David Cameron dismissed claims families with children will lose £511 a year on average from today under tax and benefit changes - insisting the Tories were the party of "the strivers, the grafters, the family raisers".
The Prime Minister said he did not accept the figures produced by a respected think-tank which sparked warnings from anti-poverty campaigners that the start of Easter weekend would be "Bad Friday" for a million or more households.
And he took to the local election trail promising a "flat-out, full-throttle fight" in an effort to wrest back the political initiative after a bruising fortnight for his leadership across a range of issues.
Campaigning in Wales ahead of a key test of voter opinion at the ballot box across most of the UK on May 3, the latest challenge came from figures compiled by the Institute for Fiscal Studies (IFS) on the impact of cuts to tax credits.
They showed families with children bearing the brunt of a number of tax and benefit measures coming into force from the start of the financial year.
Shadow chancellor Ed Balls said it was a "tax credits bombshell" for a million households that would leave some couples better off on benefits than in work.
Cameron acknowledged "difficult decisions" had been taken on tax credits but said 24 million taxpayers would be £6.50 per week better off due to a rise in the income tax allowance.
He said he "did not accept the figures" from the IFS.
In a speech to activists in Llandudno, he urged them to tell voters that the Tories were the party "that cares about the strivers, the grafters, the family-raisers, the community-builders".
The premier dismissed mounting criticism of the Government and declared ministers were "looking at the horizon not the headlines".
His leadership is under intense scrutiny after a tumultuous fortnight for the coalition - and the Tories in particular - which has seen his personal poll rating slump to a new low.
Yesterday he was forced to defend anti-terror plans for secret court hearings and e-mail monitoring amid open criticism from Tory backbenchers and Liberal Democrats including Nick Clegg.
The moves were the latest focus of a sustained run of negative comment about badly-received policies and the handling of issues such as the threatened fuel tanker drivers strike.
"We may take our hits but always remember this: we are making the hard, long-term decisions that are vital to the future of Britain," he said.
"We are doing our duty by our country and that has always been the Conservative way."
He said he would ignore "whispering voices" telling him to hold back on radical changes.
"Yes, cutting spending is tough.

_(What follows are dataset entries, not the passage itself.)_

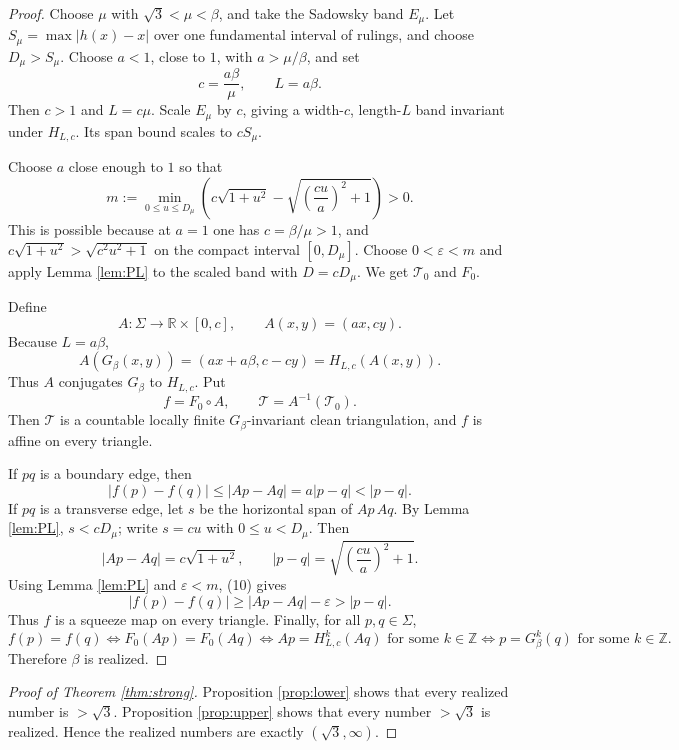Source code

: \documentclass[12pt]{article}
\newcommand{\R}{\mathbb R}
\newcommand{\Z}{\mathbb Z}
\theoremstyle{plain}
\begin{document}
\begin{proof}
Choose \(\mu\) with \(\sqrt3<\mu<\beta\), and take the Sadowsky band
\(E_\mu\).  Let \(S_\mu=\max |h(x)-x|\) over one fundamental interval of
rulings, and choose \(D_\mu>S_\mu\).  Choose \(a<1\), close to \(1\), with
\(a>\mu/\beta\), and set
\[
c=\frac{a\beta}{\mu},\qquad L=a\beta.
\]
Then \(c>1\) and \(L=c\mu\).  Scale \(E_\mu\) by \(c\), giving a width-\(c\),
length-\(L\) band invariant under \(H_{L,c}\).  Its span bound scales to
\(cS_\mu\).

Choose \(a\) close enough to \(1\) so that
\[
m:=\min_{0\le u\le D_\mu}
\left(c\sqrt{1+u^2}-\sqrt{\left(\frac{cu}{a}\right)^2+1}\right)>0. \tag{10}
\]
This is possible because at \(a=1\) one has \(c=\beta/\mu>1\), and
\(c\sqrt{1+u^2}>\sqrt{c^2u^2+1}\) on the compact interval
\([0,D_\mu]\).  Choose \(0<\varepsilon<m\) and apply Lemma \ref{lem:PL} to the
scaled band with \(D=cD_\mu\).  We get \(\mathcal T_0\) and \(F_0\).

Define
\[
A:\Sigma\to\R\times[0,c],\qquad A(x,y)=(ax,cy).
\]
Because \(L=a\beta\),
\[
A(G_\beta(x,y))=(ax+a\beta,c-cy)=H_{L,c}(A(x,y)).
\]
Thus \(A\) conjugates \(G_\beta\) to \(H_{L,c}\).  Put
\[
f=F_0\circ A,\qquad \mathcal T=A^{-1}(\mathcal T_0).
\]
Then \(\mathcal T\) is a countable locally finite \(G_\beta\)-invariant clean
triangulation, and \(f\) is affine on every triangle.

If \(pq\) is a boundary edge, then
\[
|f(p)-f(q)|\le |A p-A q|=a|p-q|<|p-q|.
\]
If \(pq\) is a transverse edge, let \(s\) be the horizontal span of
\(A p\,A q\).  By Lemma \ref{lem:PL}, \(s<cD_\mu\); write \(s=cu\) with
\(0\le u<D_\mu\).  Then
\[
|Ap-Aq|=c\sqrt{1+u^2},\qquad
|p-q|=\sqrt{\left(\frac{cu}{a}\right)^2+1}.
\]
Using Lemma \ref{lem:PL} and \(\varepsilon<m\), (10) gives
\[
|f(p)-f(q)|
\ge |Ap-Aq|-\varepsilon
> |p-q|.
\]
Thus \(f\) is a squeeze map on every triangle.  Finally, for all
\(p,q\in\Sigma\),
\[
f(p)=f(q)
\Longleftrightarrow
F_0(Ap)=F_0(Aq)
\Longleftrightarrow
Ap=H_{L,c}^k(Aq)\text{ for some }k\in\Z
\Longleftrightarrow
p=G_\beta^k(q)\text{ for some }k\in\Z.
\]
Therefore \(\beta\) is realized.
\end{proof}

\begin{proof}[Proof of Theorem \ref{thm:strong}]
Proposition \ref{prop:lower} shows that every realized number is \(>\sqrt3\).
Proposition \ref{prop:upper} shows that every number \(>\sqrt3\) is realized.
Hence the realized numbers are exactly \((\sqrt3,\infty)\).
\end{proof}
\end{document}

But in the years ahead people will look back and see that what we're doing today has laid the foundations for a sounder, stronger economy."
He went on: "We need a flat-out, full-throttle fight.
"That's what we need to tell people: that this is a government that's looking at the horizon, not at the headlines, that cares about working for the long-term good, not short-term popularity, that works in the national interest, not the party interest."
Amid signs Labour is not capitalising on the difficulties, including its shock defeat to Respect's George Galloway in the Bradford West by-election, Cameron launched a withering attack on the Labour-run Welsh Government.
It was presiding over "a complete and utter shambles" in the NHS and letting pupils fall behind English colleagues by "clinging on to old, failed, stale ideologies" in education, he said.
"While all this is happening, Welsh children slip further and further behind in the international rankings," he said.
"Against other developed countries they come 30th for science, 38th for reading, 40th for maths - below average across the board - unlike any of the other nations in the UK.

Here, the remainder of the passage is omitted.